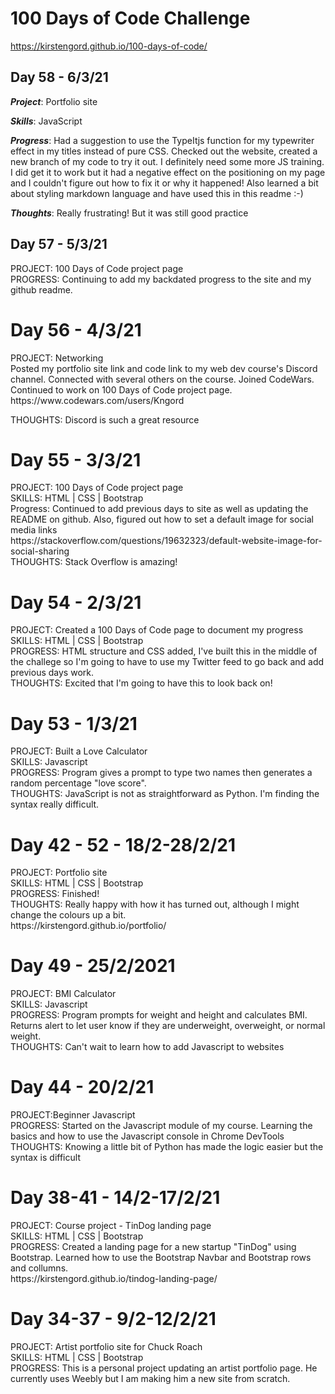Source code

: # 100 Days of Code Challenge<br>
https://kirstengord.github.io/100-days-of-code/

## Day 58 - 6/3/21
_**Project**_: Portfolio site

_**Skills**_: JavaScript

_**Progress**_: Had a suggestion to use the TypeItjs function for my typewriter effect in my titles instead of pure CSS. Checked out the website, created a new     branch of my code to try it out. I definitely need some more JS training. I did get it to work but it had a negative effect on the positioning on my page and I   couldn't figure out how to fix it or why it happened! Also learned a bit about styling markdown language and have used this in this readme :-)

_**Thoughts**_: Really frustrating! But it was still good practice

## Day 57 - 5/3/21
<p>PROJECT: 100 Days of Code project page</br>
  PROGRESS: Continuing to add my backdated progress to the site and my github readme.</p>

<h1>Day 56 - 4/3/21</h1>
<p>PROJECT: Networking</br>
  Posted my portfolio site link and code link to my web dev course's Discord channel. Connected with several others on the course. Joined CodeWars. Continued to       work on 100 Days of Code project page.</br>
  https://www.codewars.com/users/Kngord</p>
  THOUGHTS: Discord is such a great resource

<h1>Day 55 - 3/3/21</h1>
<p>PROJECT: 100 Days of Code project page</br>
  SKILLS: HTML | CSS | Bootstrap</br>
  Progress: Continued to add previous days to site as well as updating the README on github. Also, figured out how to set a default image for social media links</br>
  https://stackoverflow.com/questions/19632323/default-website-image-for-social-sharing</br>
  THOUGHTS: Stack Overflow is amazing!<p>
  
<h1>Day 54 - 2/3/21</h1>
<p>PROJECT: Created a 100 Days of Code page to document my progress</br>
SKILLS: HTML | CSS | Bootstrap</br>
PROGRESS: HTML structure and CSS added, I've built this in the middle of the challege so I'm going to have to use my Twitter feed to go back and add previous days work.</br>
THOUGHTS: Excited that I'm going to have this to look back on!</p>

<h1>Day 53 - 1/3/21</h1>
<p>PROJECT: Built a Love Calculator</br>
  SKILLS: Javascript</br>
  PROGRESS: Program gives a prompt to type two names then generates a random percentage "love score".</br>
  THOUGHTS: JavaScript is not as straightforward as Python. I'm finding the syntax really difficult.</p>
  
<h1>Day 42 - 52 - 18/2-28/2/21</h1>
<p>PROJECT: Portfolio site</br>
  SKILLS: HTML | CSS | Bootstrap</br>
  PROGRESS: Finished!</br>
  THOUGHTS: Really happy with how it has turned out, although I might change the colours up a bit.</br>
  https://kirstengord.github.io/portfolio/</p>
  
<h1>Day 49 - 25/2/2021</h1>
<p>PROJECT: BMI Calculator</br>
  SKILLS: Javascript</br>
  PROGRESS: Program prompts for weight and height and calculates BMI. Returns alert to let user know if they are underweight, overweight, or normal weight.</br>
  THOUGHTS: Can't wait to learn how to add Javascript to websites</p>
  
<h1>Day 44 - 20/2/21</h1>
<p>PROJECT:Beginner Javascript</br>
  PROGRESS: Started on the Javascript module of my course. Learning the basics and how to use the Javascript console in Chrome DevTools</br>
  THOUGHTS: Knowing a little bit of Python has made the logic easier but the syntax is difficult<p>
    
<h1>Day 38-41 - 14/2-17/2/21</h1>
<p>PROJECT: Course project - TinDog landing page</br>
  SKILLS: HTML | CSS | Bootstrap</br>
  PROGRESS: Created a landing page for a new startup "TinDog" using Bootstrap. Learned how to use the Bootstrap Navbar and Bootstrap rows and collumns.</br>
  https://kirstengord.github.io/tindog-landing-page/</p>  
  
<h1>Day 34-37 - 9/2-12/2/21</h1>
<p>PROJECT: Artist portfolio site for Chuck Roach</br>
  SKILLS: HTML | CSS | Bootstrap</br>
  PROGRESS: This is a personal project updating an artist portfolio page. He currently uses Weebly but I am making him a new site from scratch.</br>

__Work task__
Search the data above for the word "landing". Copy each line it is in.

__Output for this exercise__
<p>PROJECT: Course project - TinDog landing page</br>
  PROGRESS: Created a landing page for a new startup "TinDog" using Bootstrap. Learned how to use the Bootstrap Navbar and Bootstrap rows and collumns.</br>
  https://kirstengord.github.io/tindog-landing-page/</p>  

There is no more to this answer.